** Information follows **

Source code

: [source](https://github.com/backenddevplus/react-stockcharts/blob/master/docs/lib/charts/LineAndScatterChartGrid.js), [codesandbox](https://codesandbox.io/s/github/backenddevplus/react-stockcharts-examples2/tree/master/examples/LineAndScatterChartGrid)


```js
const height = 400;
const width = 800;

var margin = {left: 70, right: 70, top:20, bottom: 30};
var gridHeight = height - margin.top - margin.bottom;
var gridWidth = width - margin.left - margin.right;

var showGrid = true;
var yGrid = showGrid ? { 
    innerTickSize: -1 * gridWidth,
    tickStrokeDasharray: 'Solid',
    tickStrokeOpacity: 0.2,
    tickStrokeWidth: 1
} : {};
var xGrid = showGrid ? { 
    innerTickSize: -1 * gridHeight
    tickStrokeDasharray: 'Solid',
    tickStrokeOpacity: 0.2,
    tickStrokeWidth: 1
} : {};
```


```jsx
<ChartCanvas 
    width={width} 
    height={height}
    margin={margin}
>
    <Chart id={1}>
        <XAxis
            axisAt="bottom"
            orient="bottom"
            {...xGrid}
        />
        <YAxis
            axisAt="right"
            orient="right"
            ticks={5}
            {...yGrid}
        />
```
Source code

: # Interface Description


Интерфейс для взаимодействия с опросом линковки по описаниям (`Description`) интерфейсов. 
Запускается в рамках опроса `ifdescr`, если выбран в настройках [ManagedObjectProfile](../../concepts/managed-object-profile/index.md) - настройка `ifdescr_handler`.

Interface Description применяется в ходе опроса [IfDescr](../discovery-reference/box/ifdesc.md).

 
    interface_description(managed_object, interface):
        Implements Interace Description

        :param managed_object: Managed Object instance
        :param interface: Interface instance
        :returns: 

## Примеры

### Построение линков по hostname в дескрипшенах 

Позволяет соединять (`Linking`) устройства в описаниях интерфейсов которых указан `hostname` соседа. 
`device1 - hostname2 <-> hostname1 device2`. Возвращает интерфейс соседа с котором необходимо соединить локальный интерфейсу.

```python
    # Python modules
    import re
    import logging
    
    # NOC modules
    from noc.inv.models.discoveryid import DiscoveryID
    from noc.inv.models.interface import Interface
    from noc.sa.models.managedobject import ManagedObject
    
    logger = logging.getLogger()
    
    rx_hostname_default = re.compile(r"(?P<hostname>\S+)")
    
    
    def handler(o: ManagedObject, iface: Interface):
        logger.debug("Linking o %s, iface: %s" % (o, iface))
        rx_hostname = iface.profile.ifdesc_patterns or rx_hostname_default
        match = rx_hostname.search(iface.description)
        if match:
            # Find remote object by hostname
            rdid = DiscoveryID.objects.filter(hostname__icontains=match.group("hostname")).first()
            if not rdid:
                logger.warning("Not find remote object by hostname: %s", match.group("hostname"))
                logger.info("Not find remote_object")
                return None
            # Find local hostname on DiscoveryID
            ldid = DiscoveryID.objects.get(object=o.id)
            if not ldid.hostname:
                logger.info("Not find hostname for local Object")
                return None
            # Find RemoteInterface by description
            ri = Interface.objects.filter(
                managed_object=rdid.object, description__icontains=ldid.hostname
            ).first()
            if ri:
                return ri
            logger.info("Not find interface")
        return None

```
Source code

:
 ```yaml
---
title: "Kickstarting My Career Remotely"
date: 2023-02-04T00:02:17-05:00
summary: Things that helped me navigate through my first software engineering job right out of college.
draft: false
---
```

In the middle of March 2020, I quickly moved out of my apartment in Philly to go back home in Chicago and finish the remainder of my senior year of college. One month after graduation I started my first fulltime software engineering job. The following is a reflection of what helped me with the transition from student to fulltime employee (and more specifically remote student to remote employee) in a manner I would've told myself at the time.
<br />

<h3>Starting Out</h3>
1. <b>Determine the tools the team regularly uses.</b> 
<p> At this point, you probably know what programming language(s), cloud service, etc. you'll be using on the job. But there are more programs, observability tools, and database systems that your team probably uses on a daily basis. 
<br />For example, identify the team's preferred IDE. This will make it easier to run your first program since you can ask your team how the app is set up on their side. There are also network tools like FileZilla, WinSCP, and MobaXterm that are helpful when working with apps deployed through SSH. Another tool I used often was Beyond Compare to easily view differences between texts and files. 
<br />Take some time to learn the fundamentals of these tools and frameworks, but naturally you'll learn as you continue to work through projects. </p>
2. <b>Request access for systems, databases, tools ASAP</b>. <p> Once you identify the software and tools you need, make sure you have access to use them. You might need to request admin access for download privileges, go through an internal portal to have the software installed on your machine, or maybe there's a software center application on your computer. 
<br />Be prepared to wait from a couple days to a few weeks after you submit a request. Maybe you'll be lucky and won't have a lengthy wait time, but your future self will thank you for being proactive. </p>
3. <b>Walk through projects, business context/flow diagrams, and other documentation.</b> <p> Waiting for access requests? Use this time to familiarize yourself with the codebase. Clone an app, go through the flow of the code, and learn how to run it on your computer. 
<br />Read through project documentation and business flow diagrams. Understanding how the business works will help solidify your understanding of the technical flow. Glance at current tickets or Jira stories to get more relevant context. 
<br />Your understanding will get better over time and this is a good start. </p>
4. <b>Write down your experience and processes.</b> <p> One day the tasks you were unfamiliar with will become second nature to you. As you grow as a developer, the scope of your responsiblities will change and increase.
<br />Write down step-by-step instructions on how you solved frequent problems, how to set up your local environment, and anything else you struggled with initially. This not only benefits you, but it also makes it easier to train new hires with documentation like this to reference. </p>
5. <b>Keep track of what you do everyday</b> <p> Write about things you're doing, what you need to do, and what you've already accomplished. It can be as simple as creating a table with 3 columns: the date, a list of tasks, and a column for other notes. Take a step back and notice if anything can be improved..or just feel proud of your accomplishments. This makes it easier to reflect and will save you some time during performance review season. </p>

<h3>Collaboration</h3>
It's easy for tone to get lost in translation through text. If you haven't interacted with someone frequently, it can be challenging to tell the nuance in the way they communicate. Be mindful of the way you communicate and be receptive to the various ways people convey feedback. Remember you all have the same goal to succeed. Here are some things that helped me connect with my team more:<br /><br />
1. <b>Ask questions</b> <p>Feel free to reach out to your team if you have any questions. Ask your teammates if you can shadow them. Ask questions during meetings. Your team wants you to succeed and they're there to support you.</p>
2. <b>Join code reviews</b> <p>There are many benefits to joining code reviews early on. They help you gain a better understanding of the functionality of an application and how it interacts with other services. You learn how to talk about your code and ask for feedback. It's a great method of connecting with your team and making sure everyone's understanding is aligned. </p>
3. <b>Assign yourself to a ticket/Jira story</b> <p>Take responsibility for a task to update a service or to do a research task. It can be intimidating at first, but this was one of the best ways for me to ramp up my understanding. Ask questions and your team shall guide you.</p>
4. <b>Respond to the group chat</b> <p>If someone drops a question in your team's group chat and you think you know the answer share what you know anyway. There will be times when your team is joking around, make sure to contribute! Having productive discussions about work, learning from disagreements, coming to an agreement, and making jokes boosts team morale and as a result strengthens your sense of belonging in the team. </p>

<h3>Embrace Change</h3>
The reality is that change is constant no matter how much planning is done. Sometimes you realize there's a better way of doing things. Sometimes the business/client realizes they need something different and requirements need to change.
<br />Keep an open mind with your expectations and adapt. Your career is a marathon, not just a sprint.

** End of Information **

## The task
Take from the listing above each line containing "documentation".

## Output of the task
3. <b>Walk through projects, business context/flow diagrams, and other documentation.</b> <p> Waiting for access requests? Use this time to familiarize yourself with the codebase. Clone an app, go through the flow of the code, and learn how to run it on your computer. 
<br />Read through project documentation and business flow diagrams. Understanding how the business works will help solidify your understanding of the technical flow. Glance at current tickets or Jira stories to get more relevant context. 
<br />Write down step-by-step instructions on how you solved frequent problems, how to set up your local environment, and anything else you struggled with initially. This not only benefits you, but it also makes it easier to train new hires with documentation like this to reference. </p>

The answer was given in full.